Auf der Haupteinkaufsstraße Catanias, die den Ätna, den launenhaften Hausberg der sizilianischen Ostküstenstadt, im Namen trägt, herrscht an diesem Spätwinterabend Anfang März Alltag: Kommen und Gehen, Schlendern und Hetzen. Einige Frauen mit Kindern auf dem Arm, Einkäufer in der Kassenschlange des grell erleuchteten Supermarkts; eine Männerrunde, unter einem Pavillondach um einen Tisch versammelt, auf den die Kartenspieler aller Altersklassen in rätselhaftem Takt ihr Blatt klopfen, ein Durcheinander von Fachsimpelei und Freudengeschrei. Einsatzfahrzeuge stecken im Stau. Folgetonhörner im Dauerbetrieb, blaues Lichtzucken an den umliegenden Häuserwänden. Motorradfahrer vollführen zwischen den von Autokolonnen gebildeten Blechschluchten gewagte Manöver.

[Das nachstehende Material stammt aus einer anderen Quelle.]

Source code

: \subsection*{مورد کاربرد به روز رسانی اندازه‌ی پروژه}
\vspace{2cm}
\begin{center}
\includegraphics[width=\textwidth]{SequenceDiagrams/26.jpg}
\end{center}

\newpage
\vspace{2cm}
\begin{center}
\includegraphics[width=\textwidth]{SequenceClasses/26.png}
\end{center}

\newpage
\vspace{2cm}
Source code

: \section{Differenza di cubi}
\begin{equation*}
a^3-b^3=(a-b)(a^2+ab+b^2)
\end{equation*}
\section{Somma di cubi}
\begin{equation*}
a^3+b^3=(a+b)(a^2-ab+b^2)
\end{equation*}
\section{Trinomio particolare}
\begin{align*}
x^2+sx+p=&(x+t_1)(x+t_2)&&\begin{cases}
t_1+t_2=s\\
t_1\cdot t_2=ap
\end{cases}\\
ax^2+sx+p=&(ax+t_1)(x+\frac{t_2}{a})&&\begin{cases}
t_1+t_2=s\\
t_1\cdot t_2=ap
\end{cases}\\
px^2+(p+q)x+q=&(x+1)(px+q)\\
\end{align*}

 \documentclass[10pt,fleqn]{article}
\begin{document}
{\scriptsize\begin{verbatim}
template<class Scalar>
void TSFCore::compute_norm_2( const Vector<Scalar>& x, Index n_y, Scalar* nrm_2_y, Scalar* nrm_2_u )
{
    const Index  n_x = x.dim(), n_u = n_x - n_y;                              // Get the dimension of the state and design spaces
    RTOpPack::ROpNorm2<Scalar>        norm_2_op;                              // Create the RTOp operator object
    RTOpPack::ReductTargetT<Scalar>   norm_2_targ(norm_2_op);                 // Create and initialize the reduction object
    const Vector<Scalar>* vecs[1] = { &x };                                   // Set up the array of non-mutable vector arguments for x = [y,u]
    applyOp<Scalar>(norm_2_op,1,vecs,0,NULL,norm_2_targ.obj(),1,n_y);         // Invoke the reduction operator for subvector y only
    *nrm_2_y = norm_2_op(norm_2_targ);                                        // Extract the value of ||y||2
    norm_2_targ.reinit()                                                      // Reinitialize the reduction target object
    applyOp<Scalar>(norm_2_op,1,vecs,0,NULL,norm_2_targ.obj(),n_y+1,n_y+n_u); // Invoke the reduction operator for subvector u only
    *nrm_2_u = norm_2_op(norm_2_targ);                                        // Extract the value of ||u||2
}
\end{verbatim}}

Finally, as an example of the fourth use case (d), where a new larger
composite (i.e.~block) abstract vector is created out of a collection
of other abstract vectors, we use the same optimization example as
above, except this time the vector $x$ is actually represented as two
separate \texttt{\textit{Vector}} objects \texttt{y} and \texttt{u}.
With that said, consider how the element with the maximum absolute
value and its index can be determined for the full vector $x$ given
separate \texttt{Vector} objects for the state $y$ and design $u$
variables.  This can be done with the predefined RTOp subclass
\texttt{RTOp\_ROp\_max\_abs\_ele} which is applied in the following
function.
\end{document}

Die Kulisse für das abendliche Welttheater in Siziliens zweitgrößter Stadt bilden grau-schwarze Gebäudefassaden. Mitte des 16. Jahrhunderts wurde die Stadt nach einem Ausbruch des Ätna nahezu vollständig zerstört. Der bleifarbene Lavastein, mit dem Catania in barockem Stil wiedererbaut wurde, prägt den Ort bis heute.

Im Buchgeschäft mit der Fassade in kräftigem Orange und dem Schriftzug "Feltrinelli“ herrscht dagegen bedächtige Ruhe. Die angemessene Annäherung an das ehemalige Oberhaupt der katholischen Kirche findet ohnehin im rückwärtigen Teil des labyrinthischen Literaturgroßkaufhauses statt, auf Höhe der meterlangen Regale mit internationaler Belletristik. Joseph Ratzinger ist hier eine kleine literarische Leistungsschau in Form einer Auswahl aktueller, ex-päpstlicher Schriften zum Vollpreis gewidmet, eine Hommage in Form eines Bücherturms, hüfthoch und mit Konterfei, dazu eine Botschaft, die so klingt, als müsse man sich mit den neuen Begebenheiten erst behutsam vertraut machen: "Il papa si è dimesso.“ Der Papst ist zurückgetreten. Auch hier wecken die Bücher wenig Interesse.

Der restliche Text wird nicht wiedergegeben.